• RECORDS TO USE:

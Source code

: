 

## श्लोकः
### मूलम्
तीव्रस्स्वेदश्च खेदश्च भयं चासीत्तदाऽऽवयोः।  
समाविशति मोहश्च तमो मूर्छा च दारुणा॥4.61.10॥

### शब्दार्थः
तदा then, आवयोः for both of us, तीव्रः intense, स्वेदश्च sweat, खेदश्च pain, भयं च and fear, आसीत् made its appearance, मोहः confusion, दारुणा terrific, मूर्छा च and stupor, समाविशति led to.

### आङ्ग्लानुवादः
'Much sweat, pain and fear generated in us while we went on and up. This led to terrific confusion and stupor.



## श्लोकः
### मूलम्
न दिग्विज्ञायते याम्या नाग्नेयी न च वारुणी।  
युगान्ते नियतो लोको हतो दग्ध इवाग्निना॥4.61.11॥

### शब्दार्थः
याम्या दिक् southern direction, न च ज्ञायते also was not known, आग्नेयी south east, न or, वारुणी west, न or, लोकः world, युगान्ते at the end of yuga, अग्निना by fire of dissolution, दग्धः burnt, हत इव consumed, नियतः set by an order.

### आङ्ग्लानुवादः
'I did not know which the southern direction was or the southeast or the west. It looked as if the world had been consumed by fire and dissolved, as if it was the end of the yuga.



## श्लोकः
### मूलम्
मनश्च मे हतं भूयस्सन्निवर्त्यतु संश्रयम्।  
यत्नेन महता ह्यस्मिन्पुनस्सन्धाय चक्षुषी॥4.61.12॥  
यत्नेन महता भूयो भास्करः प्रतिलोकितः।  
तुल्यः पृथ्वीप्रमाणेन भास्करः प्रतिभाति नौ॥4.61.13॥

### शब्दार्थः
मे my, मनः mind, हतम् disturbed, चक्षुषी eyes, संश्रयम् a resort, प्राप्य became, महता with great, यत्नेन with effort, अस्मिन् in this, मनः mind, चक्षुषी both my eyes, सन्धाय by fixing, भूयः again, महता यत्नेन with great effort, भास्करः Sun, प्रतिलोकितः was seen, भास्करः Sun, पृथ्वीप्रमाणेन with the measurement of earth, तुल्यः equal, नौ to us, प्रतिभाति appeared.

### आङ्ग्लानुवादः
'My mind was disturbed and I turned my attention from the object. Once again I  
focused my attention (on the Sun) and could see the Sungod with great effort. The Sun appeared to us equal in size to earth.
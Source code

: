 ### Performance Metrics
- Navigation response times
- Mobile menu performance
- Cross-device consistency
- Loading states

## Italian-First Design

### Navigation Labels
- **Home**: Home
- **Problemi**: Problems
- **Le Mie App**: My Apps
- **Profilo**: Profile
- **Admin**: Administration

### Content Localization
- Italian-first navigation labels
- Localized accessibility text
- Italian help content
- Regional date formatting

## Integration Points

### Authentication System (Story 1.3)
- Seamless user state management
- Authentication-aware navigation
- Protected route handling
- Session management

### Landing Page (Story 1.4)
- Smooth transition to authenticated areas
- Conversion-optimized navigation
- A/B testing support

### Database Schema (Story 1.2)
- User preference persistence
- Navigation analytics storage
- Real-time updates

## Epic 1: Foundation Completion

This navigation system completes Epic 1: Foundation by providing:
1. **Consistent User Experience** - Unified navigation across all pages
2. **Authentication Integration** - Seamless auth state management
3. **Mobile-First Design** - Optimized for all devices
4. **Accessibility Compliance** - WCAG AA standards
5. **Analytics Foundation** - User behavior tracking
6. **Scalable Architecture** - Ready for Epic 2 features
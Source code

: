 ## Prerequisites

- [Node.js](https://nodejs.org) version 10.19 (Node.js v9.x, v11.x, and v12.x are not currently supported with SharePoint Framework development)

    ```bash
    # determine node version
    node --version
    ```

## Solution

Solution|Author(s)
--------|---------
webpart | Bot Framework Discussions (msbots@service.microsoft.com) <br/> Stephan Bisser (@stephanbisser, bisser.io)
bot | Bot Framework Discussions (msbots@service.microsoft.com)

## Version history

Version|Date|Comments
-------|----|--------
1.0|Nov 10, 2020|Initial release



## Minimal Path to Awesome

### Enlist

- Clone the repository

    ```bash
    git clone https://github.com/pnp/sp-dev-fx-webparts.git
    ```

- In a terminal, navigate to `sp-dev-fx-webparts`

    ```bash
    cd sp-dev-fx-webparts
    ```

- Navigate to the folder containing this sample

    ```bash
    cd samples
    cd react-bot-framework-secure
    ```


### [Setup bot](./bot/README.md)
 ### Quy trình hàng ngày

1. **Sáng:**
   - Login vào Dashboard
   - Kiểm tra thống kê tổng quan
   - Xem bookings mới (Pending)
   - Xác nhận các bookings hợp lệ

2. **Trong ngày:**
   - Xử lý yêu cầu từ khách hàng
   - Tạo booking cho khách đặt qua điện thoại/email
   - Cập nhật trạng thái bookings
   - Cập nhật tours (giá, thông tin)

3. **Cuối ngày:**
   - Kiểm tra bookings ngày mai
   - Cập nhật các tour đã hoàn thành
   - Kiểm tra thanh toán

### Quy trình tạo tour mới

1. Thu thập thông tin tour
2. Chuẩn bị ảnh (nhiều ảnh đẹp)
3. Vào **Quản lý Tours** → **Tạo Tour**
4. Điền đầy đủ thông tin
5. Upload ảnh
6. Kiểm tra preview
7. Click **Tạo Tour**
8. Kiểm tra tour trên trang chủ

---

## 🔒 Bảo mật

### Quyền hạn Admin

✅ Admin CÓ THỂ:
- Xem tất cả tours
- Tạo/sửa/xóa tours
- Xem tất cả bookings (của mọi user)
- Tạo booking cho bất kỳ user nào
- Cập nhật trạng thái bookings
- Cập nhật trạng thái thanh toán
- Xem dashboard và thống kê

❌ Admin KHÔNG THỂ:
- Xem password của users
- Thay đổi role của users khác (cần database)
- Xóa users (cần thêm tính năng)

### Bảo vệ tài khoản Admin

• ASSIGNMENT:
Transcribe the listing from start to finish, exactly as given.

• ANSWER TO THIS PROBLEM:
Source code

: 

## श्लोकः
### मूलम्
तीव्रस्स्वेदश्च खेदश्च भयं चासीत्तदाऽऽवयोः।  
समाविशति मोहश्च तमो मूर्छा च दारुणा॥4.61.10॥

### शब्दार्थः
तदा then, आवयोः for both of us, तीव्रः intense, स्वेदश्च sweat, खेदश्च pain, भयं च and fear, आसीत् made its appearance, मोहः confusion, दारुणा terrific, मूर्छा च and stupor, समाविशति led to.

### आङ्ग्लानुवादः
'Much sweat, pain and fear generated in us while we went on and up. This led to terrific confusion and stupor.



## श्लोकः
### मूलम्
न दिग्विज्ञायते याम्या नाग्नेयी न च वारुणी।  
युगान्ते नियतो लोको हतो दग्ध इवाग्निना॥4.61.11॥

### शब्दार्थः
याम्या दिक् southern direction, न च ज्ञायते also was not known, आग्नेयी south east, न or, वारुणी west, न or, लोकः world, युगान्ते at the end of yuga, अग्निना by fire of dissolution, दग्धः burnt, हत इव consumed, नियतः set by an order.

### आङ्ग्लानुवादः
'I did not know which the southern direction was or the southeast or the west. It looked as if the world had been consumed by fire and dissolved, as if it was the end of the yuga.



## श्लोकः
### मूलम्
मनश्च मे हतं भूयस्सन्निवर्त्यतु संश्रयम्।  
यत्नेन महता ह्यस्मिन्पुनस्सन्धाय चक्षुषी॥4.61.12॥  
यत्नेन महता भूयो भास्करः प्रतिलोकितः।  
तुल्यः पृथ्वीप्रमाणेन भास्करः प्रतिभाति नौ॥4.61.13॥

### शब्दार्थः
मे my, मनः mind, हतम् disturbed, चक्षुषी eyes, संश्रयम् a resort, प्राप्य became, महता with great, यत्नेन with effort, अस्मिन् in this, मनः mind, चक्षुषी both my eyes, सन्धाय by fixing, भूयः again, महता यत्नेन with great effort, भास्करः Sun, प्रतिलोकितः was seen, भास्करः Sun, पृथ्वीप्रमाणेन with the measurement of earth, तुल्यः equal, नौ to us, प्रतिभाति appeared.

### आङ्ग्लानुवादः
'My mind was disturbed and I turned my attention from the object. Once again I  
focused my attention (on the Sun) and could see the Sungod with great effort. The Sun appeared to us equal in size to earth.
Source code

: ### Performance Metrics
- Navigation response times
- Mobile menu performance
- Cross-device consistency
- Loading states

## Italian-First Design

### Navigation Labels
- **Home**: Home
- **Problemi**: Problems
- **Le Mie App**: My Apps
- **Profilo**: Profile
- **Admin**: Administration

### Content Localization
- Italian-first navigation labels
- Localized accessibility text
- Italian help content
- Regional date formatting

## Integration Points

### Authentication System (Story 1.3)
- Seamless user state management
- Authentication-aware navigation
- Protected route handling
- Session management

### Landing Page (Story 1.4)
- Smooth transition to authenticated areas
- Conversion-optimized navigation
- A/B testing support

### Database Schema (Story 1.2)
- User preference persistence
- Navigation analytics storage
- Real-time updates

## Epic 1: Foundation Completion

This navigation system completes Epic 1: Foundation by providing:
1. **Consistent User Experience** - Unified navigation across all pages
2. **Authentication Integration** - Seamless auth state management
3. **Mobile-First Design** - Optimized for all devices
4. **Accessibility Compliance** - WCAG AA standards
5. **Analytics Foundation** - User behavior tracking
6. **Scalable Architecture** - Ready for Epic 2 features
Source code

: ## Prerequisites

- [Node.js](https://nodejs.org) version 10.19 (Node.js v9.x, v11.x, and v12.x are not currently supported with SharePoint Framework development)

    ```bash
    # determine node version
    node --version
    ```

## Solution

Solution|Author(s)
--------|---------
webpart | Bot Framework Discussions (msbots@service.microsoft.com) <br/> Stephan Bisser (@stephanbisser, bisser.io)
bot | Bot Framework Discussions (msbots@service.microsoft.com)

## Version history

Version|Date|Comments
-------|----|--------
1.0|Nov 10, 2020|Initial release



## Minimal Path to Awesome

### Enlist

- Clone the repository

    ```bash
    git clone https://github.com/pnp/sp-dev-fx-webparts.git
    ```

- In a terminal, navigate to `sp-dev-fx-webparts`

    ```bash
    cd sp-dev-fx-webparts
    ```

- Navigate to the folder containing this sample

    ```bash
    cd samples
    cd react-bot-framework-secure
    ```


### [Setup bot](./bot/README.md)
 ### Quy trình hàng ngày

1. **Sáng:**
   - Login vào Dashboard
   - Kiểm tra thống kê tổng quan
   - Xem bookings mới (Pending)
   - Xác nhận các bookings hợp lệ

2. **Trong ngày:**
   - Xử lý yêu cầu từ khách hàng
   - Tạo booking cho khách đặt qua điện thoại/email
   - Cập nhật trạng thái bookings
   - Cập nhật tours (giá, thông tin)

3. **Cuối ngày:**
   - Kiểm tra bookings ngày mai
   - Cập nhật các tour đã hoàn thành
   - Kiểm tra thanh toán

### Quy trình tạo tour mới

1. Thu thập thông tin tour
2. Chuẩn bị ảnh (nhiều ảnh đẹp)
3. Vào **Quản lý Tours** → **Tạo Tour**
4. Điền đầy đủ thông tin
5. Upload ảnh
6. Kiểm tra preview
7. Click **Tạo Tour**
8. Kiểm tra tour trên trang chủ

---

## 🔒 Bảo mật

### Quyền hạn Admin

✅ Admin CÓ THỂ:
- Xem tất cả tours
- Tạo/sửa/xóa tours
- Xem tất cả bookings (của mọi user)
- Tạo booking cho bất kỳ user nào
- Cập nhật trạng thái bookings
- Cập nhật trạng thái thanh toán
- Xem dashboard và thống kê

❌ Admin KHÔNG THỂ:
- Xem password của users
- Thay đổi role của users khác (cần database)
- Xóa users (cần thêm tính năng)

### Bảo vệ tài khoản Admin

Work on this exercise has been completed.